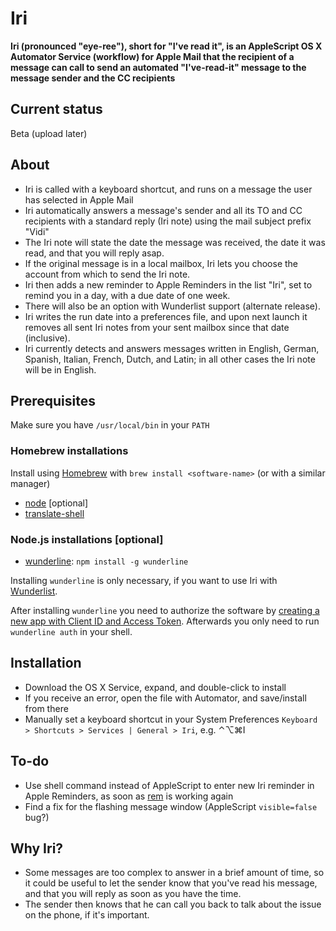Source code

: # Iri
**Iri (pronounced "eye-ree"), short for "I've read it", is an AppleScript OS X Automator Service (workflow) for Apple Mail that the recipient of a message can call to send an automated "I've-read-it" message to the message sender and the CC recipients**

## Current status
Beta (upload later)

## About
* Iri is called with a keyboard shortcut, and runs on a message the user has selected in Apple Mail
* Iri automatically answers a message's sender and all its TO and CC recipients with a standard reply (Iri note) using the mail subject prefix "Vidi"
* The Iri note will state the date the message was received, the date it was read, and that you will reply asap.
* If the original message is in a local mailbox, Iri lets you choose the account from which to send the Iri note.
* Iri then adds a new reminder to Apple Reminders in the list "Iri", set to remind you in a day, with a due date of one week.
* There will also be an option with Wunderlist support (alternate release).
* Iri writes the run date into a preferences file, and upon next launch it removes all sent Iri notes from your sent mailbox since that date (inclusive).
* Iri currently detects and answers messages written in English, German, Spanish, Italian, French, Dutch, and Latin; in all other cases the Iri note will be in English.

## Prerequisites
Make sure you have `/usr/local/bin` in your `PATH`

### Homebrew installations
Install using [Homebrew](http://brew.sh) with `brew install <software-name>` (or with a similar manager) 
* [node](https://nodejs.org) [optional]
* [translate-shell](https://github.com/soimort/translate-shell)

### Node.js installations [optional]
* [wunderline](https://github.com/wayneashleyberry/wunderline): `npm install -g wunderline`

Installing `wunderline` is only necessary, if you want to use Iri with [Wunderlist](https://www.wunderlist.com).

After installing `wunderline` you need to authorize the software by [creating a new app with Client ID and Access Token](https://developer.wunderlist.com/apps/new). Afterwards you only need to run `wunderline auth` in your shell.

## Installation
* Download the OS X Service, expand, and double-click to install
* If you receive an error, open the file with Automator, and save/install from there
* Manually set a keyboard shortcut in your System Preferences `Keyboard > Shortcuts > Services | General > Iri`, e.g. ⌃⌥⌘I

## To-do
* Use shell command instead of AppleScript to enter new Iri reminder in Apple Reminders, as soon as [rem](https://github.com/kykim/rem) is working again
* Find a fix for the flashing message window (AppleScript `visible=false` bug?)

## Why Iri?
* Some messages are too complex to answer in a brief amount of time, so it could be useful to let the sender know that you've read his message, and that you will reply as soon as you have the time.
* The sender then knows that he can call you back to talk about the issue on the phone, if it's important.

Task objective: Copy the stretch of the records above that runs from the line with "Beta (upload later)" through the line with "Install using [Homebrew](http://brew.sh)". Both end lines belong in the copy, and nothing else does.

Answer section:
Beta (upload later)

## About
* Iri is called with a keyboard shortcut, and runs on a message the user has selected in Apple Mail
* Iri automatically answers a message's sender and all its TO and CC recipients with a standard reply (Iri note) using the mail subject prefix "Vidi"
* The Iri note will state the date the message was received, the date it was read, and that you will reply asap.
* If the original message is in a local mailbox, Iri lets you choose the account from which to send the Iri note.
* Iri then adds a new reminder to Apple Reminders in the list "Iri", set to remind you in a day, with a due date of one week.
* There will also be an option with Wunderlist support (alternate release).
* Iri writes the run date into a preferences file, and upon next launch it removes all sent Iri notes from your sent mailbox since that date (inclusive).
* Iri currently detects and answers messages written in English, German, Spanish, Italian, French, Dutch, and Latin; in all other cases the Iri note will be in English.

## Prerequisites
Make sure you have `/usr/local/bin` in your `PATH`

### Homebrew installations
Install using [Homebrew](http://brew.sh) with `brew install <software-name>` (or with a similar manager) 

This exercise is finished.